Specify optional comma-separated pairs of Name,Value arguments. Name is the argument name and Value is the corresponding value. Name must appear inside single quotes (' '). You can specify several name and value pair arguments in any order as Name1,Value1,...,NameN,ValueN.

 'lossfun ' Function handle or string representing a loss function. Built-in loss functions: 'binodeviance' — See Loss Functions.'classiferror' — Fraction of misclassified observations. See Loss Functions.'exponential' — See Loss Functions.'hinge' — See Loss Functions.'mincost' — Smallest misclassification cost as given by the obj.Cost matrix. See Loss Functions. You can write your own loss function using the syntax described in Loss Functions. Default: 'mincost' 'weights' Numeric vector of length N, where N is the number of rows of X. weights are nonnegative. loss normalizes the weights so that observation weights in each class sum to the prior probability of that class. When you supply weights, loss computes weighted classification loss. Default: ones(N,1)

## Output Arguments

 L Classification error, a scalar. The meaning of the error depends on the values in weights and lossfun. See Classification Error.

## Definitions

### Classification Error

The default classification error is the fraction of data X that obj misclassifies, where Y represents the true classifications.

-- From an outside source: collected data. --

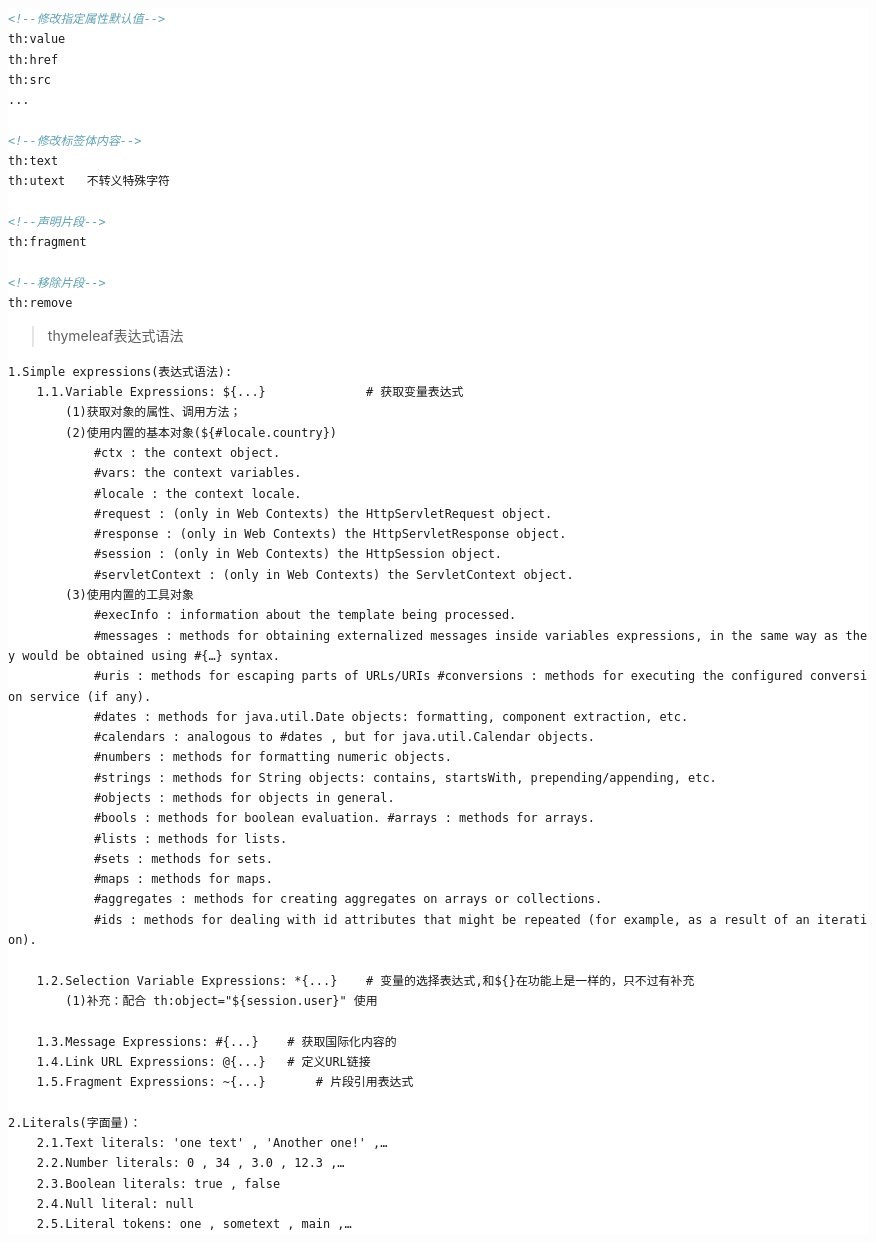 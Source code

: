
 ```html
<!--修改指定属性默认值-->
th:value
th:href
th:src
...

<!--修改标签体内容-->
th:text
th:utext   不转义特殊字符

<!--声明片段-->
th:fragment

<!--移除片段-->
th:remove
```

> thymeleaf表达式语法

```properties
1.Simple expressions(表达式语法):
	1.1.Variable Expressions: ${...}              # 获取变量表达式
		(1)获取对象的属性、调用方法；
		(2)使用内置的基本对象(${#locale.country})
			#ctx : the context object. 
			#vars: the context variables. 
			#locale : the context locale. 
			#request : (only in Web Contexts) the HttpServletRequest object. 
			#response : (only in Web Contexts) the HttpServletResponse object. 
			#session : (only in Web Contexts) the HttpSession object. 
			#servletContext : (only in Web Contexts) the ServletContext object.
		(3)使用内置的工具对象
			#execInfo : information about the template being processed. 
			#messages : methods for obtaining externalized messages inside variables expressions, in the same way as they would be obtained using #{…} syntax. 
			#uris : methods for escaping parts of URLs/URIs #conversions : methods for executing the configured conversion service (if any). 
			#dates : methods for java.util.Date objects: formatting, component extraction, etc. 
			#calendars : analogous to #dates , but for java.util.Calendar objects. 
			#numbers : methods for formatting numeric objects. 
			#strings : methods for String objects: contains, startsWith, prepending/appending, etc. 
			#objects : methods for objects in general. 
			#bools : methods for boolean evaluation. #arrays : methods for arrays. 
			#lists : methods for lists. 
			#sets : methods for sets. 
			#maps : methods for maps. 
			#aggregates : methods for creating aggregates on arrays or collections. 
			#ids : methods for dealing with id attributes that might be repeated (for example, as a result of an iteration).
	
	1.2.Selection Variable Expressions: *{...}    # 变量的选择表达式,和${}在功能上是一样的，只不过有补充
		(1)补充：配合 th:object="${session.user}" 使用
	
	1.3.Message Expressions: #{...}    # 获取国际化内容的        
	1.4.Link URL Expressions: @{...}   # 定义URL链接 
	1.5.Fragment Expressions: ~{...}       # 片段引用表达式 

2.Literals(字面量)：
    2.1.Text literals: 'one text' , 'Another one!' ,… 
    2.2.Number literals: 0 , 34 , 3.0 , 12.3 ,… 
    2.3.Boolean literals: true , false 
    2.4.Null literal: null 
    2.5.Literal tokens: one , sometext , main ,…
```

Weighted classification error is the sum of weight i times the Boolean value that is 1 when obj misclassifies the ith row of X, divided by the sum of the weights.

### Loss Functions

The built-in loss functions are:

• 'binodeviance' — For binary classification, assume the classes yn are -1 and 1. With weight vector w normalized to have sum 1, and predictions of row n of data X as f(Xn), the binomial deviance is

$\sum {w}_{n}\mathrm{log}\left(1+\mathrm{exp}\left(-2{y}_{n}f\left({X}_{n}\right)\right)\right).$

• 'exponential' — With the same definitions as for 'binodeviance', the exponential loss is

$\sum {w}_{n}\mathrm{exp}\left(-{y}_{n}f\left({X}_{n}\right)\right).$

• 'classiferror' — Predict the label with the largest posterior probability. The loss is then the fraction of misclassified observations.

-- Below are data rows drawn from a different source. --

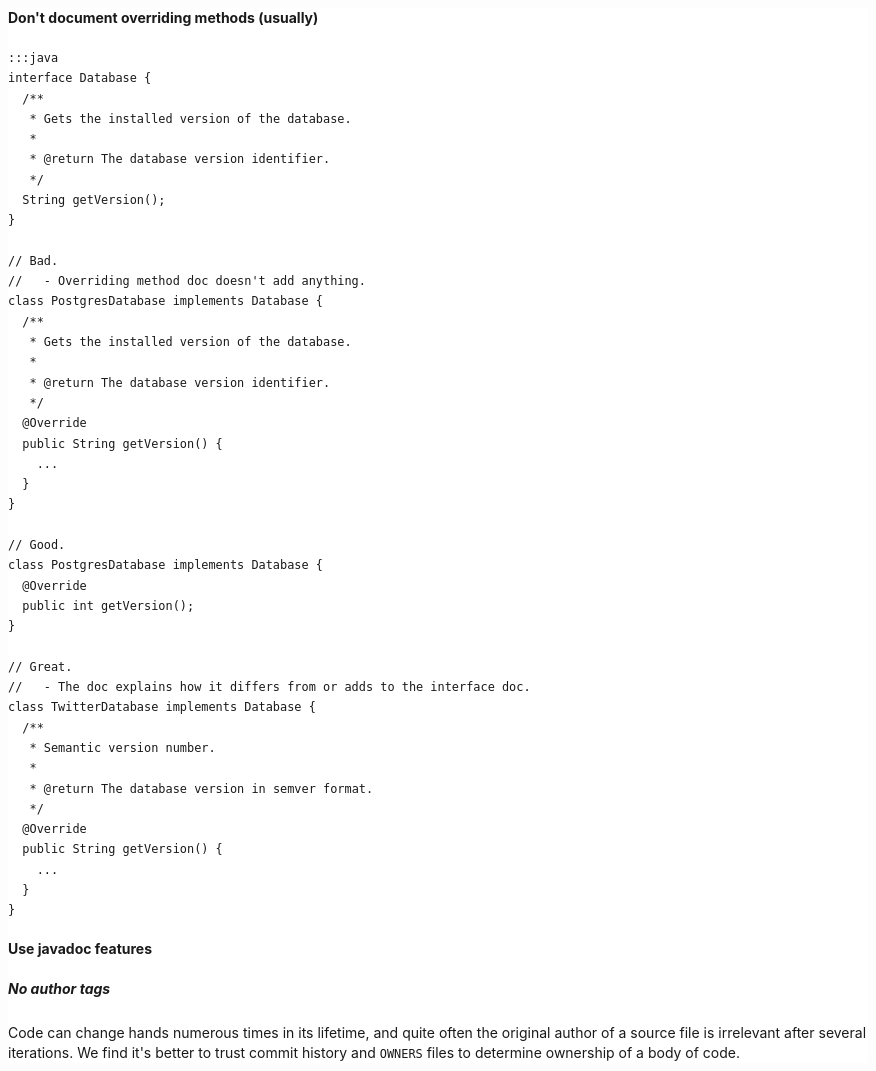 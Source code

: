 #### Don't document overriding methods (usually)

    :::java
    interface Database {
      /**
       * Gets the installed version of the database.
       *
       * @return The database version identifier.
       */
      String getVersion();
    }

    // Bad.
    //   - Overriding method doc doesn't add anything.
    class PostgresDatabase implements Database {
      /**
       * Gets the installed version of the database.
       *
       * @return The database version identifier.
       */
      @Override
      public String getVersion() {
        ...
      }
    }

    // Good.
    class PostgresDatabase implements Database {
      @Override
      public int getVersion();
    }

    // Great.
    //   - The doc explains how it differs from or adds to the interface doc.
    class TwitterDatabase implements Database {
      /**
       * Semantic version number.
       *
       * @return The database version in semver format.
       */
      @Override
      public String getVersion() {
        ...
      }
    }

#### Use javadoc features

##### No author tags
Code can change hands numerous times in its lifetime, and quite often the original author of a
source file is irrelevant after several iterations.  We find it's better to trust commit
history and `OWNERS` files to determine ownership of a body of code.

• 'hinge' — Classification error measure that has the form

$L=\frac{\sum _{j=1}^{n}{w}_{j}\mathrm{max}\left\{0,1-{y}_{j}\prime f\left({X}_{j}\right)\right\}}{\sum _{j=1}^{n}{w}_{j}},$

where:

• wj is weight j.

• For binary classification, yj = 1 for the positive class and -1 for the negative class. For problems where the number of classes K > 3, yj is a vector of 0s, but with a 1 in the position corresponding to the true class, e.g., if the second observation is in the third class and K = 4, then y2 = [0 0 1 0]′.

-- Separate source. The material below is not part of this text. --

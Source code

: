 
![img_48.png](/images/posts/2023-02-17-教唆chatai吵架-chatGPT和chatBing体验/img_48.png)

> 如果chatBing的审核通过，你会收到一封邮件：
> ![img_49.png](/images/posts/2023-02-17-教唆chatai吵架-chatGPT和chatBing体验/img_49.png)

• $f\left({X}_{j}\right)$ is, for binary classification, the posterior probability or, for K > 3, a vector of posterior probabilities for each class given observation j.

• 'mincost' — Predict the label with the smallest expected misclassification cost, with expectation taken over the posterior probability, and cost as given by the Cost property of the classifier (a matrix). The loss is then the true misclassification cost averaged over the observations.

To write your own loss function, create a function file in this form:

`function loss = lossfun(C,S,W,COST)`
• N is the number of rows of X.

• K is the number of classes in the classifier, represented in the ClassNames property.

• C is an N-by-K logical matrix, with one true per row for the true class. The index for each class is its position in the ClassNames property.

• S is an N-by-K numeric matrix. S is a matrix of posterior probabilities for classes with one row per observation, similar to the posterior output from predict.

• W is a numeric vector with N elements, the observation weights. If you pass W, the elements are normalized to sum to the prior probabilities in the respective classes.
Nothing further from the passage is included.